- Native to: Ghana
- Region: South-eastern Ghana, east of Accra
- Ethnicity: Dangbe
- Native speakers: 1,020,000 (2013)
- Language family: Niger–Congo? Atlantic–CongoVolta-CongoKwaGa-DangmeDangme; ; ; ; ;
- Writing system: Latin (Dangbe alphabet)

Official status
- Official language in: Ghana

Language codes
- ISO 639-2: ada
- ISO 639-3: ada
- Glottolog: adan1247

= Dangme language =

Kwa language of Ghana

The Dangme language, also written Dangbe or Dangbɛ, and less properly Adangme, Dangbe or Adaŋgbi, is a Kwa language spoken in south-eastern Ghana by the Dangme people (Dangmeli). They are part of the larger Ga-Dangme ethnic group. Klogbi is a variant, spoken by the Kloli (Klo or Krobo People). Kropp Dakubu (1987) is the most thorough grammar of the language.

==Classification==
Adangme is a Kwa language, part of the Niger–Congo family. It is closely related to Ga, and together they form the Ga–Dangme branch within Kwa.

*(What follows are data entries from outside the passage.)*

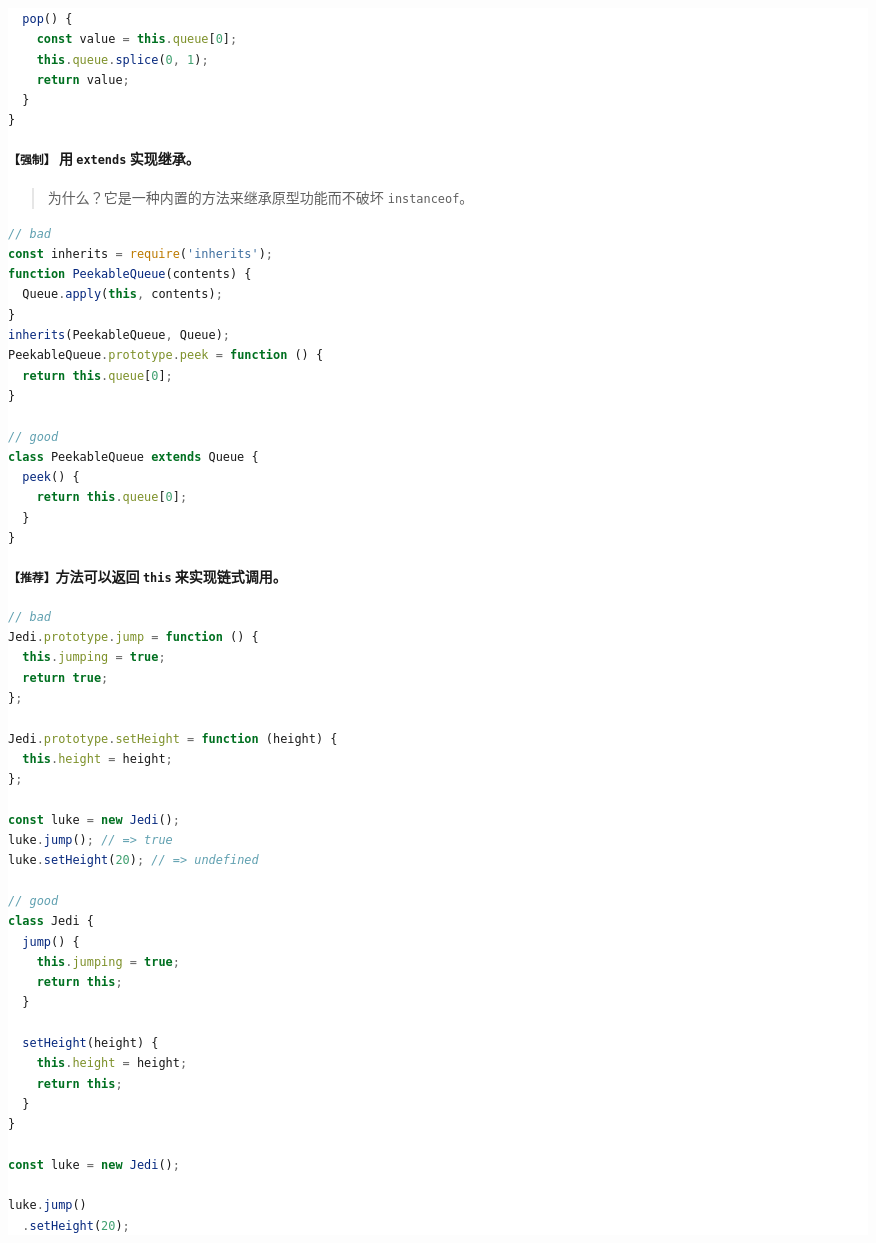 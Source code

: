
 ```js
  pop() {
    const value = this.queue[0];
    this.queue.splice(0, 1);
    return value;
  }
}
```

#### `【强制】` 用 `extends` 实现继承。

> 为什么？它是一种内置的方法来继承原型功能而不破坏 `instanceof`。

```js
// bad
const inherits = require('inherits');
function PeekableQueue(contents) {
  Queue.apply(this, contents);
}
inherits(PeekableQueue, Queue);
PeekableQueue.prototype.peek = function () {
  return this.queue[0];
}

// good
class PeekableQueue extends Queue {
  peek() {
    return this.queue[0];
  }
}
```

#### `【推荐】`方法可以返回 `this` 来实现链式调用。

```js
// bad
Jedi.prototype.jump = function () {
  this.jumping = true;
  return true;
};

Jedi.prototype.setHeight = function (height) {
  this.height = height;
};

const luke = new Jedi();
luke.jump(); // => true
luke.setHeight(20); // => undefined

// good
class Jedi {
  jump() {
    this.jumping = true;
    return this;
  }

  setHeight(height) {
    this.height = height;
    return this;
  }
}

const luke = new Jedi();

luke.jump()
  .setHeight(20);
```

  [getKey('enabled')]: true,
  [index]: number,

==Geographic distribution==
Adangme is spoken in Ghana by over 800,000 people as of 2004.

It is the aboriginal language spoken in Ghana, Togo, and Benin by the people of Ada, Osudoku, Manya Krobo, Yilo Krobo, Shai, Ningo, Prampram and Kpone. Adangme is partly mutually intelligible with Ga, and, to a lesser extent, Ewe. Nevertheless, many Adangme people also speak or understand at least one of these languages, painting the relationship as asymmetric. Adangme as a school subject is taught in the Adangme areas.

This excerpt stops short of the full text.